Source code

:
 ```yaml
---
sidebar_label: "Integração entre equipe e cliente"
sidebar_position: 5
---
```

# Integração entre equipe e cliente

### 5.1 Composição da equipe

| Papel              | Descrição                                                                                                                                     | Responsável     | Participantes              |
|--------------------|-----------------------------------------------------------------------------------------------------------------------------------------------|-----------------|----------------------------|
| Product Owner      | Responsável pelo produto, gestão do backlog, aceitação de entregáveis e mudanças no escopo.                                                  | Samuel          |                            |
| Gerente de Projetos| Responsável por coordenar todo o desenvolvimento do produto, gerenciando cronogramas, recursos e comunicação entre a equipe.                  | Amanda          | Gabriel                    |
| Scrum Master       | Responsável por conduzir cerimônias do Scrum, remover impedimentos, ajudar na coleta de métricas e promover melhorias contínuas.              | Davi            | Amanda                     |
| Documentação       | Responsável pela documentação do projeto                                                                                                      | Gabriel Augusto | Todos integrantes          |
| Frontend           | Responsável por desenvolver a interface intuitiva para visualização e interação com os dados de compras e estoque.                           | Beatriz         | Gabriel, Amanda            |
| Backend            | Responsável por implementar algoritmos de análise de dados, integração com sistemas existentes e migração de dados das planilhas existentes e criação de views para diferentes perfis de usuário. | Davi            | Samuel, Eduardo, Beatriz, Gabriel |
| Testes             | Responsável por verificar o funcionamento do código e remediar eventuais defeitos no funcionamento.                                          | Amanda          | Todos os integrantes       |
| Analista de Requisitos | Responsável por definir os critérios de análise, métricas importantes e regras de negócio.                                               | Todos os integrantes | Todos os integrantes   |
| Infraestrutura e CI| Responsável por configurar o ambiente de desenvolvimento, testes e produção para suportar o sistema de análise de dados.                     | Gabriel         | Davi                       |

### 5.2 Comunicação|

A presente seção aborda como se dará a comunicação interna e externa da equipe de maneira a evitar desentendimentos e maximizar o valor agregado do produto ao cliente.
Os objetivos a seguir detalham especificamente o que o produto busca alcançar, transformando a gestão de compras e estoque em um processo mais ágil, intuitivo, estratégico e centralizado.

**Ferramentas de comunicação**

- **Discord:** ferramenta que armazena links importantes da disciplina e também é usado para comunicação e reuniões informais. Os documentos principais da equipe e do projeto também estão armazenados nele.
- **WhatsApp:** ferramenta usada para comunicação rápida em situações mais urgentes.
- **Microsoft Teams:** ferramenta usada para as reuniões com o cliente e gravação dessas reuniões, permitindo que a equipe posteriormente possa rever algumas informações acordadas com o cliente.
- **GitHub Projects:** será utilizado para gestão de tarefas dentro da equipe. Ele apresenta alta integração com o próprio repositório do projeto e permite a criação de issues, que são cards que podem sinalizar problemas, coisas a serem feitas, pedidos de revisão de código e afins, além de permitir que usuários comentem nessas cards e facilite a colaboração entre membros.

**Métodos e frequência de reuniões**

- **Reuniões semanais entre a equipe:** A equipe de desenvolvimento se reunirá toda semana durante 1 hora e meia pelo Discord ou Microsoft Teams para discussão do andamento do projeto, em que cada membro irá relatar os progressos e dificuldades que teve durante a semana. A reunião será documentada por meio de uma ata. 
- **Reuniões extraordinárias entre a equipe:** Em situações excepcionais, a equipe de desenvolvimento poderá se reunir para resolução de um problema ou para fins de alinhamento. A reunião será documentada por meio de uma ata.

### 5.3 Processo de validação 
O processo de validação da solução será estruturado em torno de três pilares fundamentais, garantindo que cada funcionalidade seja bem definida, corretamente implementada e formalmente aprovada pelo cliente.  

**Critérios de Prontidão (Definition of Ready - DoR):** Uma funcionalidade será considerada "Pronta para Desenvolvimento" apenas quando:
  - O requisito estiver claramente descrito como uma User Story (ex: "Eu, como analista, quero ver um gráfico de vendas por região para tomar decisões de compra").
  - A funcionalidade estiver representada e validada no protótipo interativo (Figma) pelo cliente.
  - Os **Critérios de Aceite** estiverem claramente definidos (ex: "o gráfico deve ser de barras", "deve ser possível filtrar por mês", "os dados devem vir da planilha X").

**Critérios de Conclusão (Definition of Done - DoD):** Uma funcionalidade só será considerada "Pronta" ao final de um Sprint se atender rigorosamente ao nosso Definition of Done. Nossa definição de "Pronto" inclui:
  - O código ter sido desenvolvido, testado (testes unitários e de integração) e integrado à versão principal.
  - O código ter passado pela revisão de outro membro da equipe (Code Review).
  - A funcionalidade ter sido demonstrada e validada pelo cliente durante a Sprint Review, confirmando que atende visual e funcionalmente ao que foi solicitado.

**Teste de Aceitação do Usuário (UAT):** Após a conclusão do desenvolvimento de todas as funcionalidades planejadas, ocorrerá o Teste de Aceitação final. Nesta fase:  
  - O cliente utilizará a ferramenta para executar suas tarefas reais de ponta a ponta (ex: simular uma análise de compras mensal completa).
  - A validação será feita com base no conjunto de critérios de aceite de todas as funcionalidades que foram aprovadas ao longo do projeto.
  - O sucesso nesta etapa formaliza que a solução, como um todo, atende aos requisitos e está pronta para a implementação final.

****************************************

§ **WORK TASK**
Every line from the first entry to the line containing "pelo produto, gestão" should be transcribed exactly, and nothing beyond it.

§ **FINAL ANSWER**
Source code

:
 ```yaml
---
sidebar_label: "Integração entre equipe e cliente"
sidebar_position: 5
---
```

# Integração entre equipe e cliente

### 5.1 Composição da equipe

| Papel              | Descrição                                                                                                                                     | Responsável     | Participantes              |
|--------------------|-----------------------------------------------------------------------------------------------------------------------------------------------|-----------------|----------------------------|
| Product Owner      | Responsável pelo produto, gestão do backlog, aceitação de entregáveis e mudanças no escopo.                                                  | Samuel          |                            |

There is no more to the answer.